BG determines that this truck failed to meet the twenty-five percent substantial use threshold for calendar year 2007. Use tax will be due beginning with the period for which the exemption was not met, in this case beginning with January 2007. However, BG Hauling will report use tax only on the portion of each lease payment attributable to actual instate use, provided accurate records substantiating the trucks instate and out-of-state activity were maintained. Only mileage incurred while actually outside Washington will be considered out-of-state mileage. If BG Hauling continues to lease this truck in 2008, usage will again be reviewed for that period and use tax may or may not be due for the 2008 lease payments, depending on whether the vehicle was used substantially in interstate hauls during that year.

Example: MG Inc. is an equipment distributor which, in addition to hauling its own product to customers, is engaged in hauling for hire. MG is a holder of an ICC or MC permit. MG enters into a lease agreement for a truck without operator on January 1, 2006. All conditions for retail sales and use tax exemption are satisfied for the first year of the lease.

Based upon the truck’s for hire hauling activities during the 2007 calendar year, MG determines that the use of the truck failed to meet the twenty-five percent substantial use threshold. MG must remit use tax on the amount of lease payments made during 2007 at the time it files its last tax return in 2007. MG may remit use tax only upon that portion of each lease payment attributable to actual instate use if accurate records were maintained to substantiate instate and of out-of-state use. While only the hauling for hire activities are reviewed when determining whether the truck satisfies the substantial interstate use threshold, once it is established that the exemption cannot be maintained, the use tax liability is based upon all instate activity, including the motor carrier’s hauling of its own product.

Component parts: A use tax exemption also applies for the use of tangible personal property which becomes a component part of any motor vehicle or trailer used for transporting persons or property for hire.
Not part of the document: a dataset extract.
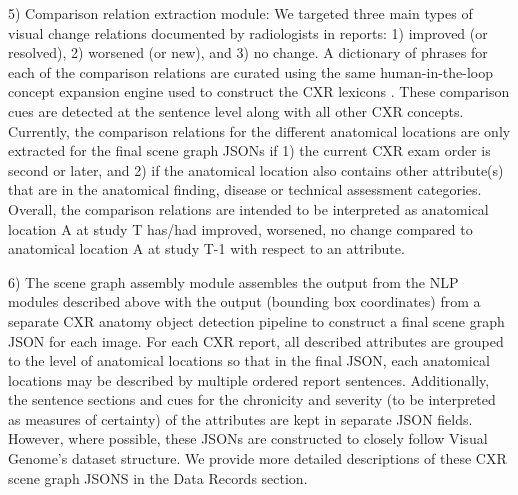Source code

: 5) Comparison relation extraction module: We targeted three main types of visual change relations documented by radiologists in reports: 1) improved (or resolved), 2) worsened (or new), and 3) no change. A dictionary of phrases for each of the comparison relations are curated using the same human-in-the-loop concept expansion engine used to construct the CXR lexicons \cite{}. These comparison cues are detected at the sentence level along with all other CXR concepts. Currently, the comparison relations for the different anatomical locations are only extracted for the final scene graph JSONs if 1) the current CXR exam order is second or later, and 2) if the anatomical location also contains other attribute(s) that are in the anatomical finding, disease or technical assessment categories. Overall, the comparison relations are intended to be interpreted as {anatomical location A at study T} has/had {improved, worsened, no change} compared to {anatomical location A at study T-1} with respect to an  attribute. 

6) The scene graph assembly module assembles the output from the NLP modules described above with the output (bounding box coordinates) from a separate CXR anatomy object detection pipeline to construct a final scene graph JSON for each image. For each CXR report, all described attributes are grouped to the level of anatomical locations so that in the final JSON, each anatomical locations may be described by multiple ordered report sentences. Additionally, the sentence sections and cues for the chronicity and severity (to be interpreted as measures of certainty) of the attributes are kept in separate JSON fields. However, where possible, these JSONs are constructed to closely follow Visual Genome's dataset structure. We provide more detailed descriptions of these CXR scene graph JSONS in the Data Records section.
This exemption is available for motor vehicles or trailers owned by, or operated under contract with, a person holding an ICC or MC permit. Since carriers are required to obtain these permits only when the carrier is hauling for hire, the exemption applies only to tangible personal property purchased for vehicles which are used in hauling for hire. The exemption for component parts will apply even if the parts are for use on a motor vehicle or trailer which is used less than twenty-five percent in interstate hauls for hire, provided the vehicle is used in hauling for hire.

Vehicles taken directly outside the state: For vehicles purchased in Washington, there is a use tax exemption for the use of any motor vehicle or trailer while being operated under the authority of a trip permit and moving from the point of delivery in this state to a point outside this state.